# [Goal of the exercise]
When you reach the line containing "and performance testing.</span></span>" in the data below, begin returning lines exactly as written, and stop once the line containing "groups of people.</span></span>" has been returned.

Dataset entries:

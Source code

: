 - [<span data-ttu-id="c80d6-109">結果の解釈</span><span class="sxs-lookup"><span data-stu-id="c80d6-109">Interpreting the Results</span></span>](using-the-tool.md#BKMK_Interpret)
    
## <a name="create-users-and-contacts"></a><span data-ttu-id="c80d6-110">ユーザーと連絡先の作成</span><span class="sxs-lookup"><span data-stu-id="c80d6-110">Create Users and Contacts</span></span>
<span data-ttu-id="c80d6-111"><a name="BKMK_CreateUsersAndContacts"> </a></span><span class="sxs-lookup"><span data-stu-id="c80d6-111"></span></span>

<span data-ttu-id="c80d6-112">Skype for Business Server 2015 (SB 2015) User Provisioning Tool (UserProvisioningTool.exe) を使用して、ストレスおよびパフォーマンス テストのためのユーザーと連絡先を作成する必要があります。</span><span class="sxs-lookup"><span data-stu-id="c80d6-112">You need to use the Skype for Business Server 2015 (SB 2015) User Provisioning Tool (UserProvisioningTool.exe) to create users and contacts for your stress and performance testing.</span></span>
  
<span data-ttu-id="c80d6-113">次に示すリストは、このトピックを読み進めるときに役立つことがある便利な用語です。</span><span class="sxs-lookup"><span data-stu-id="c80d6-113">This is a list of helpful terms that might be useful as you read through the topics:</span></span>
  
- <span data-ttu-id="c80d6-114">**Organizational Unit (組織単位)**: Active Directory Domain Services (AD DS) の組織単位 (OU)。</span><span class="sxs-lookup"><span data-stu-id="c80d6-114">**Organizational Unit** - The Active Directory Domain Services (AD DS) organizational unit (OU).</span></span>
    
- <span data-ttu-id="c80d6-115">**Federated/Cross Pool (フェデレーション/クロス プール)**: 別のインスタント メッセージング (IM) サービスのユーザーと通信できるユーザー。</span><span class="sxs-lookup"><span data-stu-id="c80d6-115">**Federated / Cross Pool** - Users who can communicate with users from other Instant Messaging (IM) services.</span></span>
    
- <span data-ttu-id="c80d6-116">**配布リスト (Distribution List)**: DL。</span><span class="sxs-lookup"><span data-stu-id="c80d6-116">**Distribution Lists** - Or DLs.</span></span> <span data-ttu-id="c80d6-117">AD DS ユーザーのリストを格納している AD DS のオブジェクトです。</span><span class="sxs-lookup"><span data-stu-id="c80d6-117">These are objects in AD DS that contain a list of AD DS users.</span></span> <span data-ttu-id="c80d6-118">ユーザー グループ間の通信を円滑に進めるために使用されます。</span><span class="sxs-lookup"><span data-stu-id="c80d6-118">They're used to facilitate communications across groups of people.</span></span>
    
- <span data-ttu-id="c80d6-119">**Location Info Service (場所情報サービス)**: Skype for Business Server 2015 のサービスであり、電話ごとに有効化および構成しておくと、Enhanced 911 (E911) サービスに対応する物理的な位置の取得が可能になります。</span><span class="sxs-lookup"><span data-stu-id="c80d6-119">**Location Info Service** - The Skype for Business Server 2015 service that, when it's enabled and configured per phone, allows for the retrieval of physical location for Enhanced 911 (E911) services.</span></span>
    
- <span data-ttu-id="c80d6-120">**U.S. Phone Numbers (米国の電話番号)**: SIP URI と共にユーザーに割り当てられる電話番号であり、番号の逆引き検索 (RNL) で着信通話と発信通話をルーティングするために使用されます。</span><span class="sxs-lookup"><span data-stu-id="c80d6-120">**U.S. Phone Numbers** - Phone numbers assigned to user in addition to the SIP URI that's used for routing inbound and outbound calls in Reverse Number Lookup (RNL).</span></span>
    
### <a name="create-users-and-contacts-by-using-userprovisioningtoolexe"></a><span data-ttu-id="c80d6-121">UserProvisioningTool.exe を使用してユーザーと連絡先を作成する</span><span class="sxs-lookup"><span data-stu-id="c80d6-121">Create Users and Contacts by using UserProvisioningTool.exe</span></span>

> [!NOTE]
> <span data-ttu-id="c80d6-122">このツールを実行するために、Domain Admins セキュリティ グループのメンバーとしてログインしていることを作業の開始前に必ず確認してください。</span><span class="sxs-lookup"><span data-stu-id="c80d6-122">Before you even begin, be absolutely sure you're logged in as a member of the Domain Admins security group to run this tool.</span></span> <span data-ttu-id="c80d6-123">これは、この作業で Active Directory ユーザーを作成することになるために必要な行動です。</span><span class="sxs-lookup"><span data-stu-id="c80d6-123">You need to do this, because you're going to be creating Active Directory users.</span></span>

# [Reply to the exercise]
<span data-ttu-id="c80d6-112">Skype for Business Server 2015 (SB 2015) User Provisioning Tool (UserProvisioningTool.exe) を使用して、ストレスおよびパフォーマンス テストのためのユーザーと連絡先を作成する必要があります。</span><span class="sxs-lookup"><span data-stu-id="c80d6-112">You need to use the Skype for Business Server 2015 (SB 2015) User Provisioning Tool (UserProvisioningTool.exe) to create users and contacts for your stress and performance testing.</span></span>
  
<span data-ttu-id="c80d6-113">次に示すリストは、このトピックを読み進めるときに役立つことがある便利な用語です。</span><span class="sxs-lookup"><span data-stu-id="c80d6-113">This is a list of helpful terms that might be useful as you read through the topics:</span></span>
  
- <span data-ttu-id="c80d6-114">**Organizational Unit (組織単位)**: Active Directory Domain Services (AD DS) の組織単位 (OU)。</span><span class="sxs-lookup"><span data-stu-id="c80d6-114">**Organizational Unit** - The Active Directory Domain Services (AD DS) organizational unit (OU).</span></span>
    
- <span data-ttu-id="c80d6-115">**Federated/Cross Pool (フェデレーション/クロス プール)**: 別のインスタント メッセージング (IM) サービスのユーザーと通信できるユーザー。</span><span class="sxs-lookup"><span data-stu-id="c80d6-115">**Federated / Cross Pool** - Users who can communicate with users from other Instant Messaging (IM) services.</span></span>
    
- <span data-ttu-id="c80d6-116">**配布リスト (Distribution List)**: DL。</span><span class="sxs-lookup"><span data-stu-id="c80d6-116">**Distribution Lists** - Or DLs.</span></span> <span data-ttu-id="c80d6-117">AD DS ユーザーのリストを格納している AD DS のオブジェクトです。</span><span class="sxs-lookup"><span data-stu-id="c80d6-117">These are objects in AD DS that contain a list of AD DS users.</span></span> <span data-ttu-id="c80d6-118">ユーザー グループ間の通信を円滑に進めるために使用されます。</span><span class="sxs-lookup"><span data-stu-id="c80d6-118">They're used to facilitate communications across groups of people.</span></span>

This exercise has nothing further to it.